**Listed entries**
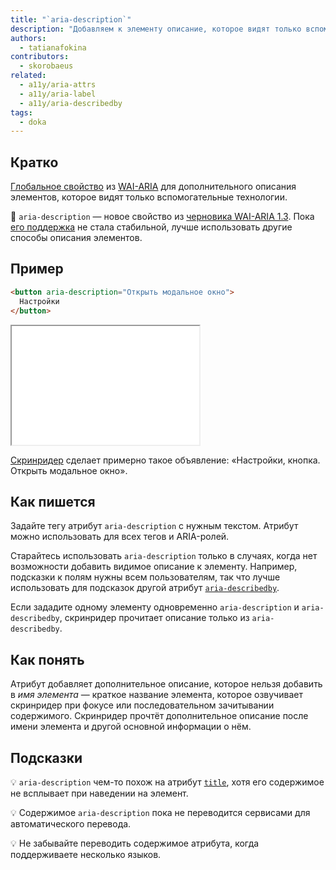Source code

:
 ```yaml
---
title: "`aria-description`"
description: "Добавляем к элементу описание, которое видят только вспомогательные технологии."
authors:
  - tatianafokina
contributors:
  - skorobaeus
related:
  - a11y/aria-attrs
  - a11y/aria-label
  - a11y/aria-describedby
tags:
  - doka
---
```


## Кратко

[Глобальное свойство](/a11y/aria-attrs/#globalnye-atributy) из [WAI-ARIA](/a11y/aria-intro/#specifikaciya) для дополнительного описания элементов, которое видят только вспомогательные технологии.

<aside>

👶 `aria-description` — новое свойство из [черновика WAI-ARIA 1.3](https://w3c.github.io/aria/). Пока [его поддержка](https://a11ysupport.io/tech/aria/aria-description_attribute) не стала стабильной, лучше использовать другие способы описания элементов.

</aside>

## Пример

```html
<button aria-description="Открыть модальное окно">
  Настройки
</button>
```

<iframe title="Кнопка с визуально скрытым описанием" src="demos/button-with-description/" height="190"></iframe>

[Скринридер](/a11y/screenreaders/) сделает примерно такое объявление: «Настройки, кнопка. Открыть модальное окно».

## Как пишется

Задайте тегу атрибут `aria-description` с нужным текстом. Атрибут можно использовать для всех тегов и ARIA-ролей.

Старайтесь использовать `aria-description` только в случаях, когда нет возможности добавить видимое описание к элементу. Например, подсказки к полям нужны всем пользователям, так что лучше использовать для подсказок другой атрибут [`aria-describedby`](/a11y/aria-describedby/).

Если зададите одному элементу одновременно `aria-description` и `aria-describedby`, скринридер прочитает описание только из `aria-describedby`.

## Как понять

Атрибут добавляет дополнительное описание, которое нельзя добавить в _имя элемента_ — краткое название элемента, которое озвучивает скринридер при фокусе или последовательном зачитывании содержимого. Скринридер прочтёт дополнительное описание после имени элемента и другой основной информации о нём.

## Подсказки

💡 `aria-description` чем-то похож на атрибут [`title`](/html/global-attrs/#title), хотя его содержимое не всплывает при наведении на элемент.

💡 Содержимое `aria-description` пока не переводится сервисами для автоматического перевода.

💡 Не забывайте переводить содержимое атрибута, когда поддерживаете несколько языков.
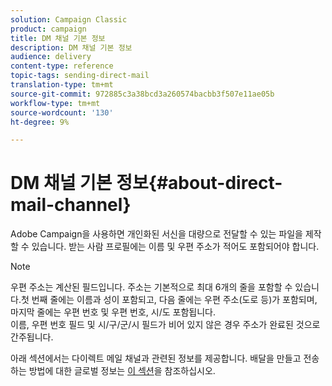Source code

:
 ```yaml
---
solution: Campaign Classic
product: campaign
title: DM 채널 기본 정보
description: DM 채널 기본 정보
audience: delivery
content-type: reference
topic-tags: sending-direct-mail
translation-type: tm+mt
source-git-commit: 972885c3a38bcd3a260574bacbb3f507e11ae05b
workflow-type: tm+mt
source-wordcount: '130'
ht-degree: 9%

---
```



# DM 채널 기본 정보{#about-direct-mail-channel}

Adobe Campaign을 사용하면 개인화된 서신을 대량으로 전달할 수 있는 파일을 제작할 수 있습니다. 받는 사람 프로필에는 이름 및 우편 주소가 적어도 포함되어야 합니다.

>[!NOTE]
>
>우편 주소는 계산된 필드입니다. 주소는 기본적으로 최대 6개의 줄을 포함할 수 있습니다.첫 번째 줄에는 이름과 성이 포함되고, 다음 줄에는 우편 주소(도로 등)가 포함되며, 마지막 줄에는 우편 번호 및 우편 번호, 시/도 포함됩니다.\
>이름, 우편 번호 필드 및 시/구/군/시 필드가 비어 있지 않은 경우 주소가 완료된 것으로 간주됩니다.

아래 섹션에서는 다이렉트 메일 채널과 관련된 정보를 제공합니다. 배달을 만들고 전송하는 방법에 대한 글로벌 정보는 [이 섹션](../../delivery/using/steps-about-delivery-creation-steps.md)을 참조하십시오.
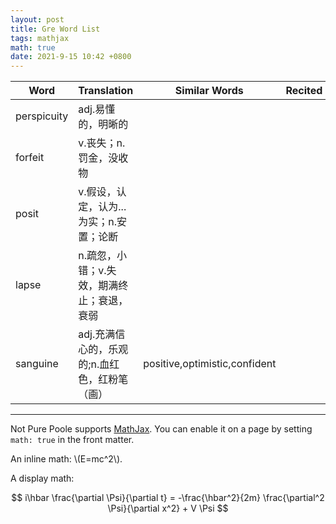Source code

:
 ```yaml
---
layout: post
title: Gre Word List
tags: mathjax
math: true
date: 2021-9-15 10:42 +0800
---
```

|Word    |    Translation    |   Similar Words   |    Recited    |    Description    |
|--------|---------------------------------|-----------------|----|---------------|
|perspicuity|adj.易懂的，明晰的||||
|forfeit|v.丧失；n.罚金，没收物||||
|posit|v.假设，认定，认为...为实；n.安置；论断||||
|lapse|n.疏忽，小错；v.失效，期满终止；衰退，衰弱||||
|sanguine|adj.充满信心的，乐观的;n.血红色，红粉笔（画）|positive,optimistic,confident|||












------
Not Pure Poole supports [MathJax](https://www.mathjax.org/). You can enable it on a page by setting `math: true` in the front matter.

An inline math: \\\(E=mc^2\\\).

A display math:

$$
i\hbar \frac{\partial \Psi}{\partial t} = -\frac{\hbar^2}{2m}
\frac{\partial^2 \Psi}{\partial x^2} + V \Psi
$$
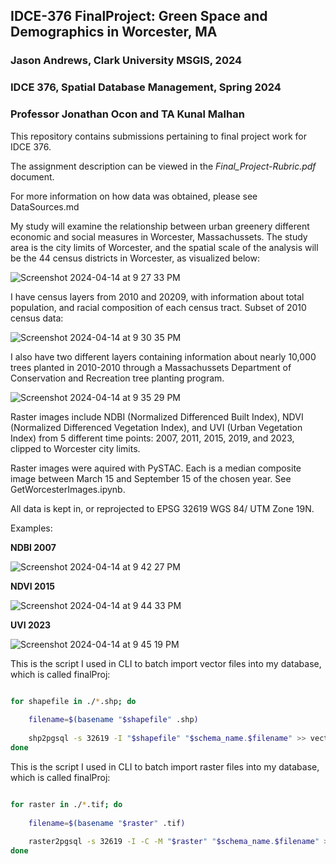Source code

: ## IDCE-376 FinalProject: Green Space and Demographics in Worcester, MA

### Jason Andrews, Clark University MSGIS, 2024
### IDCE 376, Spatial Database Management, Spring 2024
### Professor Jonathan Ocon and TA Kunal Malhan

This repository contains submissions pertaining to final project work for IDCE 376.

The assignment description can be viewed in the *Final_Project-Rubric.pdf* document.

For more information on how data was obtained, please see DataSources.md

My study will examine the relationship between urban greenery different economic and social measures in Worcester, Massachussets. The study area is the city limits of Worcester, and the spatial scale of the analysis will be the 44 census districts in Worcester, as visualized below:

![Screenshot 2024-04-14 at 9 27 33 PM](https://github.com/andrews-j/IDCE-376_FinalProject/assets/26927475/5a63beb5-057f-4372-af2c-cbc16d154f6a)

I have census layers from 2010 and 20209, with information about total population, and racial composition of each census tract. Subset of 2010 census data:

![Screenshot 2024-04-14 at 9 30 35 PM](https://github.com/andrews-j/IDCE-376_FinalProject/assets/26927475/7008a268-850c-4f0c-860a-d656f19596c2)

I also have two different layers containing information about nearly 10,000 trees planted in 2010-2010 through a Massachussets Department of Conservation and Recreation tree planting program.

![Screenshot 2024-04-14 at 9 35 29 PM](https://github.com/andrews-j/IDCE-376_FinalProject/assets/26927475/f1710f8f-d12c-4d8e-834c-b92846e08c8e)

Raster images include NDBI (Normalized Differenced Built Index), NDVI (Normalized Differenced Vegetation Index), and UVI (Urban Vegetation Index) from 5 different time points: 2007, 2011, 2015, 2019, and 2023, clipped to Worcester city limits. 

Raster images were aquired with PySTAC. Each is a median composite image between March 15 and September 15 of the chosen year. See GetWorcesterImages.ipynb.

All data is kept in, or reprojected to EPSG 32619 WGS 84/ UTM Zone 19N.

Examples:

**NDBI 2007**

![Screenshot 2024-04-14 at 9 42 27 PM](https://github.com/andrews-j/IDCE-376_FinalProject/assets/26927475/45c41895-83cd-4436-9c0f-aa02297040d5)

**NDVI 2015**

![Screenshot 2024-04-14 at 9 44 33 PM](https://github.com/andrews-j/IDCE-376_FinalProject/assets/26927475/c88b0a3a-00e9-4f8e-8cdc-a72ef3384706)

**UVI 2023**

![Screenshot 2024-04-14 at 9 45 19 PM](https://github.com/andrews-j/IDCE-376_FinalProject/assets/26927475/9b0eef3e-7da8-4072-a880-4ab88805d2b3)

This is the script I used in CLI to batch import vector files into my database, which is called finalProj:


```bash

for shapefile in ./*.shp; do
    
    filename=$(basename "$shapefile" .shp)
    
    shp2pgsql -s 32619 -I "$shapefile" "$schema_name.$filename" >> vectorImport.sql
done

```


This is the script I used in CLI to batch import raster files into my database, which is called finalProj:

```bash

for raster in ./*.tif; do
    
    filename=$(basename "$raster" .tif)
    
    raster2pgsql -s 32619 -I -C -M "$raster" "$schema_name.$filename" >> rasterImport.sql
done

```
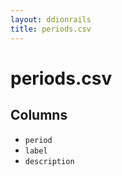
 ```yaml
---
layout: ddionrails
title: periods.csv
---
```


periods.csv
===========

Columns
-------

* `period`
* `label`
* `description`
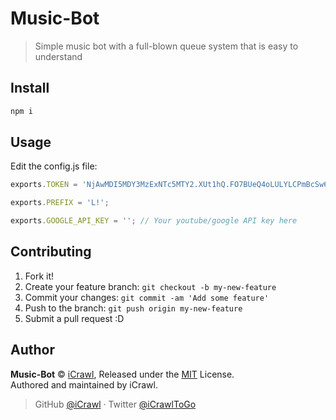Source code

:# Music-Bot
> Simple music bot with a full-blown queue system that is easy to understand

## Install

```bash
npm i
```

## Usage

Edit the config.js file:

```js
exports.TOKEN = 'NjAwMDI5MDY3MzExNTc5MTY2.XUt1hQ.FO7BUeQ4oLULYLCPmBcSw6TcMpY';

exports.PREFIX = 'L!';

exports.GOOGLE_API_KEY = ''; // Your youtube/google API key here
```

## Contributing

1. Fork it!
2. Create your feature branch: `git checkout -b my-new-feature`
3. Commit your changes: `git commit -am 'Add some feature'`
4. Push to the branch: `git push origin my-new-feature`
5. Submit a pull request :D

## Author

**Music-Bot** © [iCrawl](https://github.com/iCrawl), Released under the [MIT](https://github.com/iCrawl/Music-Bot/blob/master/LICENSE) License.<br>
Authored and maintained by iCrawl.

> GitHub [@iCrawl](https://github.com/iCrawl) · Twitter [@iCrawlToGo](https://twitter.com/iCrawlToGo)

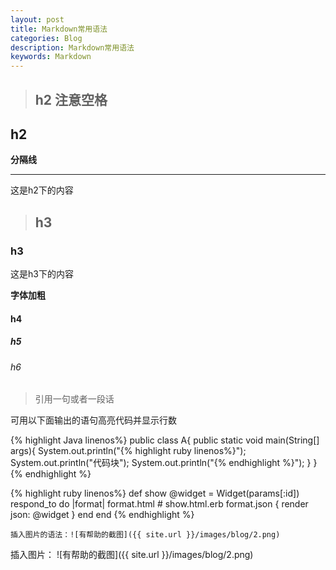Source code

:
 ```yaml
---
layout: post
title: Markdown常用语法
categories: Blog
description: Markdown常用语法
keywords: Markdown
---
```


>## **h2**  **注意空格**

## **h2**

**分隔线**

---

这是h2下的内容

>## h3

### h3

这是h3下的内容

**字体加粗**

#### h4

##### h5

###### h6


>引用一句或者一段话

可用以下面输出的语句高亮代码并显示行数

{% highlight Java linenos%}
public class A{
    public static void main(String[] args){
	    System.out.println("{% highlight ruby linenos%}");
		System.out.println("代码块");
		System.out.println("{% endhighlight %}");
	}
}
{% endhighlight %}

{% highlight ruby linenos%}
def show
  @widget = Widget(params[:id])
  respond_to do |format|
    format.html # show.html.erb
    format.json { render json: @widget }
  end
end
{% endhighlight %}


```
插入图片的语法：![有帮助的截图]({{ site.url }}/images/blog/2.png)
```

插入图片：
![有帮助的截图]({{ site.url }}/images/blog/2.png)
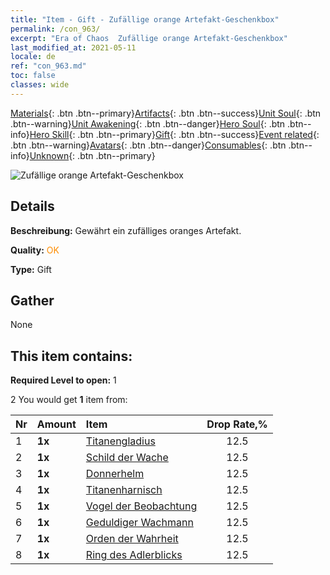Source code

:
 ```yaml
---
title: "Item - Gift - Zufällige orange Artefakt-Geschenkbox"
permalink: /con_963/
excerpt: "Era of Chaos  Zufällige orange Artefakt-Geschenkbox"
last_modified_at: 2021-05-11
locale: de
ref: "con_963.md"
toc: false
classes: wide
---
```

 [Materials](/ItemsDE/){: .btn .btn--primary}[Artifacts](/ItemsDE/Artifacts/){: .btn .btn--success}[Unit Soul](/ItemsDE/UnitSoul/){: .btn .btn--warning}[Unit Awakening](/ItemsDE/UnitAwakening/){: .btn .btn--danger}[Hero Soul](/ItemsDE/HeroSoul/){: .btn .btn--info}[Hero Skill](/ItemsDE/HeroSkill/){: .btn .btn--primary}[Gift](/ItemsDE/Gift/){: .btn .btn--success}[Event related](/ItemsDE/Events/){: .btn .btn--warning}[Avatars](/ItemsDE/Avatars/){: .btn .btn--danger}[Consumables](/ItemsDE/Consumables/){: .btn .btn--info}[Unknown](/ItemsDE/Unknown/){: .btn .btn--primary}

 ![Zufällige orange Artefakt-Geschenkbox](/images/t/i_907046.png)

## Details
 **Beschreibung:** Gewährt ein zufälliges oranges Artefakt.

 **Quality:** <span style="color: #FF8C00">OK</span>

 **Type:** Gift

## Gather

  None

## This item contains:

 **Required Level to open:** 1

 2 You would get **1** item  from:

  | Nr | Amount |     Item    | Drop Rate,% |
  |:---|:-------|:------------|:---------:|
  | 1 |  **1x** | [Titanengladius](/ItemsDE/art_156/) | 12.5 | 
  | 2 |  **1x** | [Schild der Wache](/ItemsDE/art_157/) | 12.5 | 
  | 3 |  **1x** | [Donnerhelm](/ItemsDE/art_158/) | 12.5 | 
  | 4 |  **1x** | [Titanenharnisch](/ItemsDE/art_159/) | 12.5 | 
  | 5 |  **1x** | [Vogel der Beobachtung](/ItemsDE/art_132/) | 12.5 | 
  | 6 |  **1x** | [Geduldiger Wachmann](/ItemsDE/art_133/) | 12.5 | 
  | 7 |  **1x** | [Orden der Wahrheit](/ItemsDE/art_134/) | 12.5 | 
  | 8 |  **1x** | [Ring des Adlerblicks](/ItemsDE/art_135/) | 12.5 | 

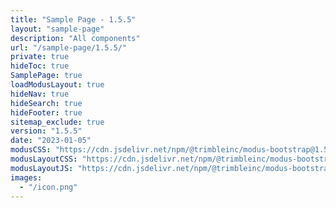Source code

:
 ```yaml
---
title: "Sample Page - 1.5.5"
layout: "sample-page"
description: "All components"
url: "/sample-page/1.5.5/"
private: true
hideToc: true
SamplePage: true
loadModusLayout: true
hideNav: true
hideSearch: true
hideFooter: true
sitemap_exclude: true
version: "1.5.5"
date: "2023-01-05"
modusCSS: "https://cdn.jsdelivr.net/npm/@trimbleinc/modus-bootstrap@1.5.5/dist/"
modusLayoutCSS: "https://cdn.jsdelivr.net/npm/@trimbleinc/modus-bootstrap@1.5.5/dist/modus-layout.min.css"
modusLayoutJS: "https://cdn.jsdelivr.net/npm/@trimbleinc/modus-bootstrap@1.5.5/dist/modus-layout.min.js"
images:
  - "/icon.png"
---
```


<style>
@media (prefers-color-scheme: dark) {
  .grid-item.bg-white {
    background-color: #171c1e !important;
  }
  .modus-content {
    background-color: #252a2e !important;
  }
}
</style>

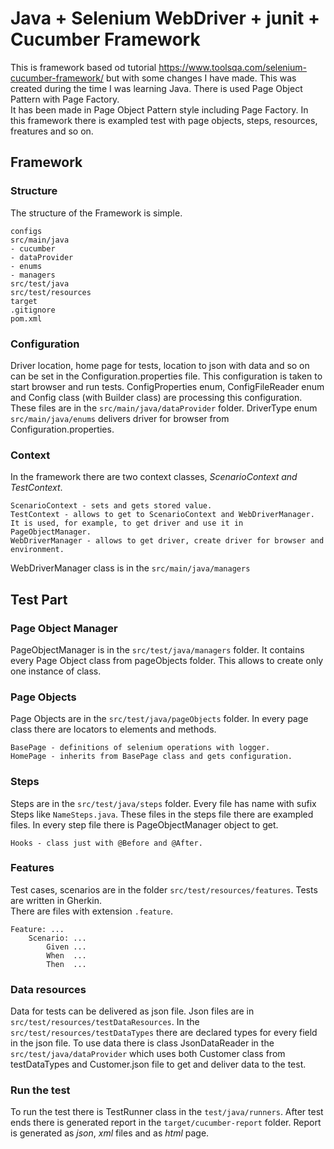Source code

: # Java + Selenium WebDriver + junit + Cucumber Framework
This is framework based od tutorial https://www.toolsqa.com/selenium-cucumber-framework/ but with some changes I have made.
This was created during the time I was learning Java.
There is used Page Object Pattern with Page Factory.  
It has been made in Page Object Pattern style including Page Factory. 
In this framework there is exampled test with page objects, steps, resources, freatures and so on.

## Framework

### Structure
The structure of the Framework is simple. 
```
configs
src/main/java
- cucumber
- dataProvider
- enums
- managers
src/test/java
src/test/resources
target
.gitignore
pom.xml
```

### Configuration
Driver location, home page for tests, location to json with data and so on can be set in the Configuration.properties file.
This configuration is taken to start browser and run tests. 
ConfigProperties enum, ConfigFileReader enum and Config class (with Builder class) are processing this configuration. 
These files are in the `src/main/java/dataProvider` folder.
DriverType enum `src/main/java/enums` delivers driver for browser from Configuration.properties.


### Context
In the framework there are two context classes, *ScenarioContext and TestContext*.

```text
ScenarioContext - sets and gets stored value.
TestContext - allows to get to ScenarioContext and WebDriverManager. It is used, for example, to get driver and use it in PageObjectManager.
WebDriverManager - allows to get driver, create driver for browser and environment.
```

WebDriverManager class is in the `src/main/java/managers`

## Test Part

### Page Object Manager
PageObjectManager is in the `src/test/java/managers` folder.
It contains every Page Object class from pageObjects folder. 
This allows to create only one instance of class. 

### Page Objects
Page Objects are in the `src/test/java/pageObjects` folder. 
In every page class there are locators to elements and methods.

```
BasePage - definitions of selenium operations with logger.
HomePage - inherits from BasePage class and gets configuration.
``` 

### Steps
Steps are in the `src/test/java/steps` folder. Every file has name with sufix Steps like `NameSteps.java`.
These files in the steps file there are exampled files. 
In every step file there is PageObjectManager object to get.  

```
Hooks - class just with @Before and @After.
```
### Features
Test cases, scenarios are in the folder `src/test/resources/features`.
Tests are written in Gherkin.  
There are files with extension `.feature`. 

```gherkin
Feature: ...
    Scenario: ...
        Given ... 
        When  ...
        Then  ...
``` 

### Data resources
Data for tests can be delivered as json file. Json files are in `src/test/resources/testDataResources`.
In the `src/test/resources/testDataTypes` there are declared types for every field in the json file.
To use data there is class JsonDataReader in the `src/test/java/dataProvider` which uses both Customer class from testDataTypes and Customer.json file to get and deliver data to the test.

### Run the test
To run the test there is TestRunner class in the `test/java/runners`.
After test ends there is generated report in the `target/cucumber-report` folder.
Report is generated as *json*, *xml* files and as *html* page.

**Exercise instructions**
Scan the data above for the string "contains". Copy every line in which it appears.

**Task result**
This repository contains submissions pertaining to final project work for IDCE 376.
## This item contains:
It contains every Page Object class from pageObjects folder. 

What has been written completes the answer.